For the entries below, report the number of lines containing "river", without any other content.

[Start of section]

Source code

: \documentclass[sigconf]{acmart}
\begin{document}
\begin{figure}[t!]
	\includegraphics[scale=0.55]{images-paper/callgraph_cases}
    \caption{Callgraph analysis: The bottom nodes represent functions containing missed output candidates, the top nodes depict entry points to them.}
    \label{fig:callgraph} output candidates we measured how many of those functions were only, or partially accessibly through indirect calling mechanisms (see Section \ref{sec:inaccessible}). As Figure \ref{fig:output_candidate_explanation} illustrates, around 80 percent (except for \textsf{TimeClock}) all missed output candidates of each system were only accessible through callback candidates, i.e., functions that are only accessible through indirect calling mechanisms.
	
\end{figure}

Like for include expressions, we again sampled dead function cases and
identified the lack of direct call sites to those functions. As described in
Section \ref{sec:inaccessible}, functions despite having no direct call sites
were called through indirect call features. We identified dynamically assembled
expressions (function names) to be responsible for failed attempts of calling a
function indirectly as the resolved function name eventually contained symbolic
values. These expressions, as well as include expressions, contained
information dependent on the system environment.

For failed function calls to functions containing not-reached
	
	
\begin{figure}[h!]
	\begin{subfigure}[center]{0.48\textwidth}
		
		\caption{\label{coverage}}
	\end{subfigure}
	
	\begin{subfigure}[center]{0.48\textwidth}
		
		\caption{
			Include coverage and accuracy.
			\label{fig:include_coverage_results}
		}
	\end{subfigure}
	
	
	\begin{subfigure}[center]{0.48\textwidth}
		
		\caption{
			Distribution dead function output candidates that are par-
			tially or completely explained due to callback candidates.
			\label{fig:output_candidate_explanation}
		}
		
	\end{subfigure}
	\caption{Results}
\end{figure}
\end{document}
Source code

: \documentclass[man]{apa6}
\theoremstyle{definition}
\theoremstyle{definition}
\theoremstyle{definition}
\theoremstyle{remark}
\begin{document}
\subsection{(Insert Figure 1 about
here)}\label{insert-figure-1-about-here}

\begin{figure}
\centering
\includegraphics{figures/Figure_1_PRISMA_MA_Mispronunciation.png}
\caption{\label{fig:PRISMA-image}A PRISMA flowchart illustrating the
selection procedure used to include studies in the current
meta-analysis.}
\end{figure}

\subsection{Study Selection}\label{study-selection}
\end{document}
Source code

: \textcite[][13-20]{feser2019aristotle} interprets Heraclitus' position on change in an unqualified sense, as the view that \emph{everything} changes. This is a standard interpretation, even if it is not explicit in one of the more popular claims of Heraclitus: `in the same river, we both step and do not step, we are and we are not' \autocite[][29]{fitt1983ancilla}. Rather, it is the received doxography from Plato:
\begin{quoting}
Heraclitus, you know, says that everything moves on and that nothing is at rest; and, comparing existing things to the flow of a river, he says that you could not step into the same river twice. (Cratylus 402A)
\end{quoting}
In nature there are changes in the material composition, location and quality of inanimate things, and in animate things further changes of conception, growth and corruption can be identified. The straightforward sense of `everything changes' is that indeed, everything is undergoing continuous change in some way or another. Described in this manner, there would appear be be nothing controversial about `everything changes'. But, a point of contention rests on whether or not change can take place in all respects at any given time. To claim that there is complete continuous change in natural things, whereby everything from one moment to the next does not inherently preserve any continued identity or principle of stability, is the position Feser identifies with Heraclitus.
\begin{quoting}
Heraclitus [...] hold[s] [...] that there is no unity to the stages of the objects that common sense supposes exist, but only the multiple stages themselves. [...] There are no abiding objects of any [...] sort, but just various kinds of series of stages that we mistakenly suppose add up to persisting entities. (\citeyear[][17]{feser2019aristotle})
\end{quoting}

[End of section]

EXERCISE OUTPUT => 2